=== Begin Enclosure ===

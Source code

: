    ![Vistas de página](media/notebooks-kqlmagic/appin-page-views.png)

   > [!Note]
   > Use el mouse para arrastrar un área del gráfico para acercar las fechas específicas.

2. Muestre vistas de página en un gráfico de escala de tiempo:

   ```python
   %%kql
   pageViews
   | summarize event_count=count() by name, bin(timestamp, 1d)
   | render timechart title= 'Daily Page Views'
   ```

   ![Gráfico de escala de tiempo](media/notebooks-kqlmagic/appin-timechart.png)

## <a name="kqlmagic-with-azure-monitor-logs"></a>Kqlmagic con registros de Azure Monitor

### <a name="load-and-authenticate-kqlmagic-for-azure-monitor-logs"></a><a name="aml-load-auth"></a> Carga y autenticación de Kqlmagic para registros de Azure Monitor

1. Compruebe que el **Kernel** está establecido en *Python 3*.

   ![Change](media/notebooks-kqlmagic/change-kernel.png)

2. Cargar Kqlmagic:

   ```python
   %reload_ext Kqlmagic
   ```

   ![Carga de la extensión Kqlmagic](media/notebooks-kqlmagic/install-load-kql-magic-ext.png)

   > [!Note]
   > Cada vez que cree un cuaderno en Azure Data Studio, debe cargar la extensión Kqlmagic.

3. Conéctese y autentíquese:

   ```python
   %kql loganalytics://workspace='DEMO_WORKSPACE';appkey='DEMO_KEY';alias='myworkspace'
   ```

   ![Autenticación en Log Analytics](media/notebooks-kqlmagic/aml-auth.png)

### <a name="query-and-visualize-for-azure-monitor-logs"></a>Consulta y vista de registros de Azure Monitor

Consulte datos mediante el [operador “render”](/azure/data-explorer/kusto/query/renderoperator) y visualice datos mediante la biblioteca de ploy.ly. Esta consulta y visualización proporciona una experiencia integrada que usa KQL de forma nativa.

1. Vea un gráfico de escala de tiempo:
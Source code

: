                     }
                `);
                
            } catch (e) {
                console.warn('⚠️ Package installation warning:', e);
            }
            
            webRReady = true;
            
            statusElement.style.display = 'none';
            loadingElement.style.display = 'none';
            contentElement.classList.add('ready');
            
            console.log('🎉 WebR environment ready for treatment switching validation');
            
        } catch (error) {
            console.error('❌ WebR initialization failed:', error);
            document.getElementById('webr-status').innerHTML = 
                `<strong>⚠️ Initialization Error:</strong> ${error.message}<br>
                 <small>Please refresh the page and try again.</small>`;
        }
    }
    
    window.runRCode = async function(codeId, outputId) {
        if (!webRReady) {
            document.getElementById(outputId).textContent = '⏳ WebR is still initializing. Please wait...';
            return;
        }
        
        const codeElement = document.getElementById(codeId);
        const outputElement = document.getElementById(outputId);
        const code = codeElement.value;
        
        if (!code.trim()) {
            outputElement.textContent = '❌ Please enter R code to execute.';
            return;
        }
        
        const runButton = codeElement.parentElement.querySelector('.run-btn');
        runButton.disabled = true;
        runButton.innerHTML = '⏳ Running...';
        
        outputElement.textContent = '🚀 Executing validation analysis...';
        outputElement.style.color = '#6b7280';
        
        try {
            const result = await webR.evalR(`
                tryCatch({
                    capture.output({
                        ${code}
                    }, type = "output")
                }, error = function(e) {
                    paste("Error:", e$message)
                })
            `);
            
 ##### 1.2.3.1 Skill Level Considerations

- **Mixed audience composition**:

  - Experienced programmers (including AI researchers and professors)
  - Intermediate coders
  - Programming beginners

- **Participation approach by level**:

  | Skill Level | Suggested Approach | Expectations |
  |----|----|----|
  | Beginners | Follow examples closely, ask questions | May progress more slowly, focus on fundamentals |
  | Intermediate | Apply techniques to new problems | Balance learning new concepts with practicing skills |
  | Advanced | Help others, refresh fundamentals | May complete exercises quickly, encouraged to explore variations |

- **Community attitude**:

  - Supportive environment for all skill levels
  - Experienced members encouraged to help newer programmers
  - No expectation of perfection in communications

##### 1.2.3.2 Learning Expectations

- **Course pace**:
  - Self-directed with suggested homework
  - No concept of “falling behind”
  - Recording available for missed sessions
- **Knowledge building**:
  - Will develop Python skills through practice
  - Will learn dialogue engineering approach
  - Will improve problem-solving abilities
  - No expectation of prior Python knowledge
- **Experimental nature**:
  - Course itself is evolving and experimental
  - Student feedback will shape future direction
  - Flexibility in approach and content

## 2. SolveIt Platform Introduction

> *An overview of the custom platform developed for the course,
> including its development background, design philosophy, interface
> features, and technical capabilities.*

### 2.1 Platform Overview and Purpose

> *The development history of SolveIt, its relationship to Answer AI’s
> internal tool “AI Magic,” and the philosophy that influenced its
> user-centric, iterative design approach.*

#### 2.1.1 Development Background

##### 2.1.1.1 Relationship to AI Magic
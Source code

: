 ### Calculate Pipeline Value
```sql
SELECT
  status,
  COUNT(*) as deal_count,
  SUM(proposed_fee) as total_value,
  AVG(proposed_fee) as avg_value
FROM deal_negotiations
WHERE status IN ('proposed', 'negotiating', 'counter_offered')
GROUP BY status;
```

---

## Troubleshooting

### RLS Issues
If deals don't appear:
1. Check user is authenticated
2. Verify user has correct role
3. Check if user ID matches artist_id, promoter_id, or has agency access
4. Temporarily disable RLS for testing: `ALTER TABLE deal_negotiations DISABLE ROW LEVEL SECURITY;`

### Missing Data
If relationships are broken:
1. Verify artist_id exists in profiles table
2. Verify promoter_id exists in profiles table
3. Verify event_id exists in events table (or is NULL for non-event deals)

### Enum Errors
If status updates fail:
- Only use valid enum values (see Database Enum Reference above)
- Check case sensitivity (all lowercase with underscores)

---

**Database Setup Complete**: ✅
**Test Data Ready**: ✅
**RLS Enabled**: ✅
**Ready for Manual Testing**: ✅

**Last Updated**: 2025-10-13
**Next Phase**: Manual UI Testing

=== End Enclosure ===

* **WHAT IS REQUIRED**
Repeat exactly the lines above from the line that contains "### Enum Errors" through the end. Include both of these ends; leave out everything else.

* **REPLY**
### Enum Errors
If status updates fail:
- Only use valid enum values (see Database Enum Reference above)
- Check case sensitivity (all lowercase with underscores)

---

**Database Setup Complete**: ✅
**Test Data Ready**: ✅
**RLS Enabled**: ✅
**Ready for Manual Testing**: ✅

**Last Updated**: 2025-10-13
**Next Phase**: Manual UI Testing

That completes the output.